• [YOUR GOAL]:
Restate word for word the lines beginning with the one that contains "their controllers to" and ending at the bottom of the records below, both included.

• [SUPPLIED RECORDS]:
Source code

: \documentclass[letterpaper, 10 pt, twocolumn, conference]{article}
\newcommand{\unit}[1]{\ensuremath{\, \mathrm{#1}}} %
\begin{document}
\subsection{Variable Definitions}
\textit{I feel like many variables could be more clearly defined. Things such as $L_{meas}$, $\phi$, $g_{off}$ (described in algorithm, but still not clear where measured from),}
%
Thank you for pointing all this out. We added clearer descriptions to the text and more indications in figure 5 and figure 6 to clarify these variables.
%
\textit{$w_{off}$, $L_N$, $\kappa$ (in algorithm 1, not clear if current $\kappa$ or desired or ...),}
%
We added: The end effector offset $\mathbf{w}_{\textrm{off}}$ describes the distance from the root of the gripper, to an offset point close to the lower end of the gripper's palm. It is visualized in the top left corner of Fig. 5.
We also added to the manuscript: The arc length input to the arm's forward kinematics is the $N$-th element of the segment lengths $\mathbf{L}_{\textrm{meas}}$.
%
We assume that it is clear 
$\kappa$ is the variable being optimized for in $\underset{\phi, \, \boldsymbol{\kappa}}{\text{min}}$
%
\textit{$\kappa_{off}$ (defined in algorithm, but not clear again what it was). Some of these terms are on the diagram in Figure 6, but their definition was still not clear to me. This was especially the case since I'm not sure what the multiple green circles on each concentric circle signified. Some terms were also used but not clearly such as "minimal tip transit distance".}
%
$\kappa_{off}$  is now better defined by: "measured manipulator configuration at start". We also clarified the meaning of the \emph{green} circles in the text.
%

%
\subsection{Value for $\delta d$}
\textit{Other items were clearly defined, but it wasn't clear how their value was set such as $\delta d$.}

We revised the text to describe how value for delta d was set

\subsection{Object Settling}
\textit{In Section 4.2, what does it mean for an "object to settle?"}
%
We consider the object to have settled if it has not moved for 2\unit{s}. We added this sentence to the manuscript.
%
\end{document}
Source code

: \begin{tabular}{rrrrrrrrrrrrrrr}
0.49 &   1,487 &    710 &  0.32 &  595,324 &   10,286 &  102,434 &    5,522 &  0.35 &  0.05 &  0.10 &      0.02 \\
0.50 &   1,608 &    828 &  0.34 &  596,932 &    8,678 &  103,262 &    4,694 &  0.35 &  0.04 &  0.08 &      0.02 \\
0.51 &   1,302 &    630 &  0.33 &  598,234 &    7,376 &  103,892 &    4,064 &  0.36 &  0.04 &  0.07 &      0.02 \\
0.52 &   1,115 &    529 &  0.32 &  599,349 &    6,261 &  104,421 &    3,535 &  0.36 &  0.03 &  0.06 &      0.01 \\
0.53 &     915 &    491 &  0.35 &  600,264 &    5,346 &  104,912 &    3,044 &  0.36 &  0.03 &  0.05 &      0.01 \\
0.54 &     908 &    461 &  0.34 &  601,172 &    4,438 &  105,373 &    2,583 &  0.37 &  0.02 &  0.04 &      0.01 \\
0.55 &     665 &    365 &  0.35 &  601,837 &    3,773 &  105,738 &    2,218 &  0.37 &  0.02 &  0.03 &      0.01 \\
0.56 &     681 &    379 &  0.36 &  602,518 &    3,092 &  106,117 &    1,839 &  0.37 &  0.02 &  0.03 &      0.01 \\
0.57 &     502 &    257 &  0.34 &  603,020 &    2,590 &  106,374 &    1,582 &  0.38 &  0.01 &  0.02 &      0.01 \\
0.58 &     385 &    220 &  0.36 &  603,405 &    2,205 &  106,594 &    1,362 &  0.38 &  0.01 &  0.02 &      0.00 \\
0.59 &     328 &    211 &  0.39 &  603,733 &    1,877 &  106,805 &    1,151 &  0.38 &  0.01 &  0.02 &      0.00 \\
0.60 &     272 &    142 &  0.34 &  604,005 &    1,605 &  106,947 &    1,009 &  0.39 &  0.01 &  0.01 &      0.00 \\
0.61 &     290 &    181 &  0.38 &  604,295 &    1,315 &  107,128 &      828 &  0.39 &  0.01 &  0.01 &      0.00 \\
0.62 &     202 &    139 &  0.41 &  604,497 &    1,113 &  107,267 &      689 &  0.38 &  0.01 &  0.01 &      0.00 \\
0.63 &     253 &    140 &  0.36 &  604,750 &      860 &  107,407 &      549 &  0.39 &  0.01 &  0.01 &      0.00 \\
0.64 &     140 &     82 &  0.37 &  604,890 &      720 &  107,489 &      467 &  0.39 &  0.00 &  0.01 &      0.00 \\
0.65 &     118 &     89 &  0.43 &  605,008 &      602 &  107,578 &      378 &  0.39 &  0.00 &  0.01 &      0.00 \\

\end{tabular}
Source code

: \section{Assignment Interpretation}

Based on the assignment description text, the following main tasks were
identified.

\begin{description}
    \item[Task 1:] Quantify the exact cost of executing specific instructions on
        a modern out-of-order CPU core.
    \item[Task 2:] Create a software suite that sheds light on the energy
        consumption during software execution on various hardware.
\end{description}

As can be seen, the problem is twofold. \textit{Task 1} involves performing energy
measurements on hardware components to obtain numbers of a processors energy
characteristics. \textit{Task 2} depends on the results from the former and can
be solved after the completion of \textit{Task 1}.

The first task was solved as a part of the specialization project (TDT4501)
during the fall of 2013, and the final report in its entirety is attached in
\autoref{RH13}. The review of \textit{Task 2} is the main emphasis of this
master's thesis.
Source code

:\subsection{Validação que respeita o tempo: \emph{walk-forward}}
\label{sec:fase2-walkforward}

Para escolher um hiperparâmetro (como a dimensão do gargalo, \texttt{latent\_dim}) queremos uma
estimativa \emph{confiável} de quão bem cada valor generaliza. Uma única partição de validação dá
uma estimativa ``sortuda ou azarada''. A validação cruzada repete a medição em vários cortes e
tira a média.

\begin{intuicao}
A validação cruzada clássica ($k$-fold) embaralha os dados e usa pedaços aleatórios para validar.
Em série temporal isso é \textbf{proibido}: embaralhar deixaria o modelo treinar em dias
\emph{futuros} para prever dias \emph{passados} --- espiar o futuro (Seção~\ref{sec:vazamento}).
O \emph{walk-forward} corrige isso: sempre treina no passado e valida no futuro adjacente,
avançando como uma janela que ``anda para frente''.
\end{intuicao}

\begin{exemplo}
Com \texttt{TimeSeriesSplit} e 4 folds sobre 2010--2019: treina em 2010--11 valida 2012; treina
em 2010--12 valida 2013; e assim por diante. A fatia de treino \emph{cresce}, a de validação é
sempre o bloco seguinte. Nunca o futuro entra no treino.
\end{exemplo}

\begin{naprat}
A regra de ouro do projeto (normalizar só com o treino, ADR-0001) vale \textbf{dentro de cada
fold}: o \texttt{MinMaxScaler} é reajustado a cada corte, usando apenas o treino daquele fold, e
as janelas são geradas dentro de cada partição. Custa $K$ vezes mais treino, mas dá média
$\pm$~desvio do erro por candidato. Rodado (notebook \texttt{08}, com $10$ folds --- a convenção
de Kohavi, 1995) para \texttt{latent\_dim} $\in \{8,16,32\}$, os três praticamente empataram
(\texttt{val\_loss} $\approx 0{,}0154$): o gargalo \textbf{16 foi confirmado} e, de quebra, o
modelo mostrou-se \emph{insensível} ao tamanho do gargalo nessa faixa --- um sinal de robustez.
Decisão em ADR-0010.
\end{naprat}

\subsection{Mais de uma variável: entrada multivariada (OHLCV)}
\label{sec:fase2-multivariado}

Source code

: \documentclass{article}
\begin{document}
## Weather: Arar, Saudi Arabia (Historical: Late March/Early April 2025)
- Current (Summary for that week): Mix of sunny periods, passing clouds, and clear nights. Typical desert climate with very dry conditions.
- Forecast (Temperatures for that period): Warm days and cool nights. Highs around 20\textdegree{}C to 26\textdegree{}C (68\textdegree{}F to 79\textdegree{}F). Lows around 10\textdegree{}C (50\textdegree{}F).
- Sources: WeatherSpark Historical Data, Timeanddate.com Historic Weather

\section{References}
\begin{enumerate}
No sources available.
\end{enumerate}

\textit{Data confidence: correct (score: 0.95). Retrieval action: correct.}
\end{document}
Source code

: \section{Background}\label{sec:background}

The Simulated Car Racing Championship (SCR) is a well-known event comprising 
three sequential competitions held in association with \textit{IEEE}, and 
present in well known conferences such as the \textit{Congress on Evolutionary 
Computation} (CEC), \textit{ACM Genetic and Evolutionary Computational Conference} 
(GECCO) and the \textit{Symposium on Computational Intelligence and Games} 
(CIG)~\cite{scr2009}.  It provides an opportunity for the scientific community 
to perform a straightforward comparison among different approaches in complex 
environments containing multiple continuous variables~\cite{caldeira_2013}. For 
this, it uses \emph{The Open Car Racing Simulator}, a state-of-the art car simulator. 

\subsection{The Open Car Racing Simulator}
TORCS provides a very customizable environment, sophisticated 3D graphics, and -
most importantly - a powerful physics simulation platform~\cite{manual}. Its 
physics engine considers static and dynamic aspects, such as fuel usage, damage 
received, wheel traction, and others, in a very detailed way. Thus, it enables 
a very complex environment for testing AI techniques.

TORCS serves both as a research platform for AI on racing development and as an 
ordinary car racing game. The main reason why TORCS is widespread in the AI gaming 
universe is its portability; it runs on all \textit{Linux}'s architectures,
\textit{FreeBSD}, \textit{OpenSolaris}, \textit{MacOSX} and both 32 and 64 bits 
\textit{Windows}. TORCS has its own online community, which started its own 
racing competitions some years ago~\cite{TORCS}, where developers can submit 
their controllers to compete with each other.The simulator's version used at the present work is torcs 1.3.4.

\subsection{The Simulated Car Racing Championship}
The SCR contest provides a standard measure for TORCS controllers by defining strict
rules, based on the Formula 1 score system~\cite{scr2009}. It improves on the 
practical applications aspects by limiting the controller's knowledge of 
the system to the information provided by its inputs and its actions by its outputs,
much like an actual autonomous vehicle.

• [RESULT FOR THIS EXERCISE]:
their controllers to compete with each other.The simulator's version used at the present work is torcs 1.3.4.

\subsection{The Simulated Car Racing Championship}
The SCR contest provides a standard measure for TORCS controllers by defining strict
rules, based on the Formula 1 score system~\cite{scr2009}. It improves on the 
practical applications aspects by limiting the controller's knowledge of 
the system to the information provided by its inputs and its actions by its outputs,
much like an actual autonomous vehicle.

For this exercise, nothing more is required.